What is expected:
Look through the listing below and report every line that contains "This".

Material for the task:

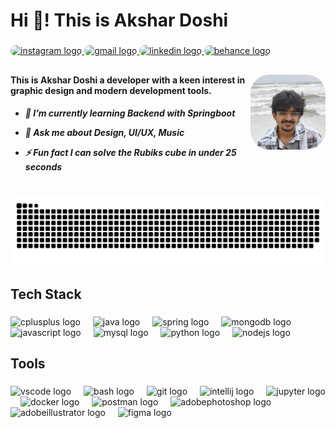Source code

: <h1 align="left">Hi 👋! This is Akshar Doshi</h1>

###

<div align="left">
  <a href="https://www.instagram.com/akshardoshi09/" target="_blank">
    <img src="https://img.shields.io/static/v1?message=Instagram&logo=instagram&label=&color=E4405F&logoColor=white&labelColor=&style=for-the-badge" style="border-radius: 10px" height="35" alt="instagram logo"  />
  </a>
  <a href="mailto:akshardoshi92@gmail.com" target="_blank">
    <img src="https://img.shields.io/static/v1?message=Gmail&logo=gmail&label=&color=D14836&logoColor=white&labelColor=&style=for-the-badge" style="border-radius: 10px" height="35" alt="gmail logo"  />
  </a>
  <a href="https://www.linkedin.com/in/akshar-doshi-551345207/" target="_blank">
    <img src="https://img.shields.io/static/v1?message=LinkedIn&logo=linkedin&label=&color=0077B5&logoColor=white&labelColor=&style=for-the-badge" style="border-radius: 10px" height="35" alt="linkedin logo"  />
  </a>
  <a href="https://www.behance.net/akshardoshi" target="_blank">
    <img src="https://img.shields.io/static/v1?message=Behance&logo=behance&label=&color=1769ff&logoColor=white&labelColor=&style=for-the-badge" style="border-radius: 10px" height="35" alt="behance logo"  />
  </a>
</div>
<!-- <div align="left">
  <a href="https://www.instagram.com/akshardoshi09/" target="_blank">
    <svg width="123.25" height="28">
      <rect rx="10" width="123.25" height="28" fill="#E4405F"/>
      <image href="https://img.shields.io/static/v1?message=Instagram&logo=instagram&label=&color=E4405F&logoColor=white&labelColor=&style=for-the-badge" width="123.25" height="28" clip-path="url(#clip-instagram)" />
      <defs>
        <clipPath id="clip-instagram">
          <rect rx="10" width="123.25" height="28"/>
        </clipPath>
      </defs>
    </svg>
  </a>
  <a href="mailto:akshardoshi92@gmail.com" target="_blank">
    <svg width="87.25" height="28">
      <rect rx="10" width="87.25" height="28" fill="#D14836"/>
      <image href="https://img.shields.io/static/v1?message=Gmail&logo=gmail&label=&color=D14836&logoColor=white&labelColor=&style=for-the-badge" width="87.25" height="28" clip-path="url(#clip-gmail)" />
      <defs>
        <clipPath id="clip-gmail">
          <rect rx="10" width="87.25" height="28"/>
        </clipPath>
      </defs>
    </svg>
  </a>
  <a href="https://www.linkedin.com/in/akshar-doshi-551345207/" target="_blank">
    <svg width="111" height="28">
      <rect rx="10" width="111" height="28" fill="#0077B5"/>
      <image href="https://img.shields.io/static/v1?message=LinkedIn&logo=linkedin&label=&color=0077B5&logoColor=white&labelColor=&style=for-the-badge" width="111" height="28" clip-path="url(#clip-linkedin)" />
      <defs>
        <clipPath id="clip-linkedin">
          <rect rx="10" width="111" height="28"/>
        </clipPath>
      </defs>
    </svg>
  </a>
  <a href="https://www.behance.net/akshardoshi" target="_blank">
    <svg width="105.75" height="28">
      <rect rx="10" width="105.75" height="28" fill="#1769ff"/>
      <image href="https://img.shields.io/static/v1?message=Behance&logo=behance&label=&color=1769ff&logoColor=white&labelColor=&style=for-the-badge" width="105.75" height="28" clip-path="url(#clip-behance)" />
      <defs>
        <clipPath id="clip-behance">
          <rect rx="10" width="105.75" height="28"/>
        </clipPath>
      </defs>
    </svg>
  </a>
</div> -->

###

<h2 align="left"></h2>


###
<img align="right" height="120" width="120" style="border-radius:25%" src="images/pfp.png" />

###

<h4 align="left">This is Akshar Doshi a developer with a keen interest in graphic design and modern development tools.
<h5>

- 🌱 I’m currently learning **Backend with Springboot**

- 💬 Ask me about **Design, UI/UX, Music**

- ⚡ Fun fact **I can solve the Rubiks cube in under 25 seconds**

</h5>
</h4>

###

<br clear="both">

<img src="https://raw.githubusercontent.com/Ridiculous09/Ridiculous09/output/snake.svg" alt="Snake animation" />

###

<h2 align="left">Tech Stack</h2>

###

<div align="left">
  <img src="https://cdn.simpleicons.org/c++/00599C" height="28" alt="cplusplus logo"  />
  <img width="12" />
  <img src="https://cdn.jsdelivr.net/gh/devicons/devicon/icons/java/java-original.svg" height="28" alt="java logo"  />
  <img width="12" />
  <img src="https://cdn.jsdelivr.net/gh/devicons/devicon/icons/spring/spring-original.svg" height="28" alt="spring logo"  />
  <img width="12" />
  <img src="https://cdn.jsdelivr.net/gh/devicons/devicon/icons/mongodb/mongodb-original.svg" height="28" alt="mongodb logo"  />
  <img width="12" />
  <img src="https://cdn.simpleicons.org/javascript/F7DF1E" height="28" alt="javascript logo"  />
  <img width="12" />
  <img src="https://cdn.jsdelivr.net/gh/devicons/devicon/icons/mysql/mysql-original.svg" height="28" alt="mysql logo"  />
  <img width="12" />
  <img src="https://cdn.jsdelivr.net/gh/devicons/devicon/icons/python/python-original.svg" height="28" alt="python logo"  />
  <img width="12" />
  <img src="https://cdn.jsdelivr.net/gh/devicons/devicon/icons/nodejs/nodejs-original.svg" height="28" alt="nodejs logo"  />
</div>

###

<h2 align="left">Tools</h2>

###

<div align="left">
  <img src="https://cdn.jsdelivr.net/gh/devicons/devicon/icons/vscode/vscode-original.svg" height="28" alt="vscode logo"  />
  <img width="12" />
  <img src="https://cdn.simpleicons.org/gnubash/4EAA25" height="28" alt="bash logo"  />
  <img width="12" />
  <img src="https://cdn.simpleicons.org/git/F05032" height="28" alt="git logo"  />
  <img width="12" />
  <img src="https://cdn.jsdelivr.net/gh/devicons/devicon/icons/intellij/intellij-original.svg" height="28" alt="intellij logo"  />
  <img width="12" />
  <img src="https://cdn.jsdelivr.net/gh/devicons/devicon/icons/jupyter/jupyter-original.svg" height="28" alt="jupyter logo"  />
  <img width="12" />
  <img src="https://cdn.simpleicons.org/docker/2496ED" height="28" alt="docker logo"  />
  <img width="12" />
  <img src="https://cdn.simpleicons.org/postman/FF6C37" height="28" alt="postman logo"  />
  <img width="12" />
  <img src="https://cdn.simpleicons.org/adobephotoshop/31A8FF" height="28" alt="adobephotoshop logo"  />
  <img width="12" />
  <img src="https://cdn.simpleicons.org/adobeillustrator/FF9A00" height="28" alt="adobeillustrator logo"  />
  <img width="12" />
  <img src="https://skillicons.dev/icons?i=figma" height="28" alt="figma logo"  />
</div>

###
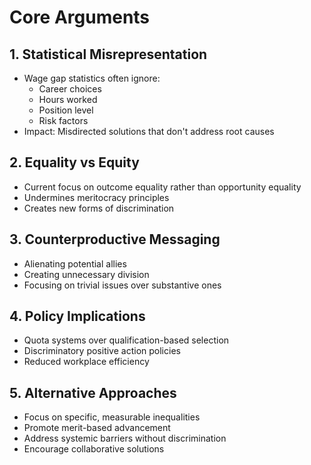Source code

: # Core Arguments

## 1. Statistical Misrepresentation
- Wage gap statistics often ignore:
  * Career choices
  * Hours worked
  * Position level
  * Risk factors
- Impact: Misdirected solutions that don't address root causes

## 2. Equality vs Equity
- Current focus on outcome equality rather than opportunity equality
- Undermines meritocracy principles
- Creates new forms of discrimination

## 3. Counterproductive Messaging
- Alienating potential allies
- Creating unnecessary division
- Focusing on trivial issues over substantive ones

## 4. Policy Implications
- Quota systems over qualification-based selection
- Discriminatory positive action policies
- Reduced workplace efficiency

## 5. Alternative Approaches
- Focus on specific, measurable inequalities
- Promote merit-based advancement
- Address systemic barriers without discrimination
- Encourage collaborative solutions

Problem solution:
: <h1 align="left">Hi 👋! This is Akshar Doshi</h1>
<h4 align="left">This is Akshar Doshi a developer with a keen interest in graphic design and modern development tools.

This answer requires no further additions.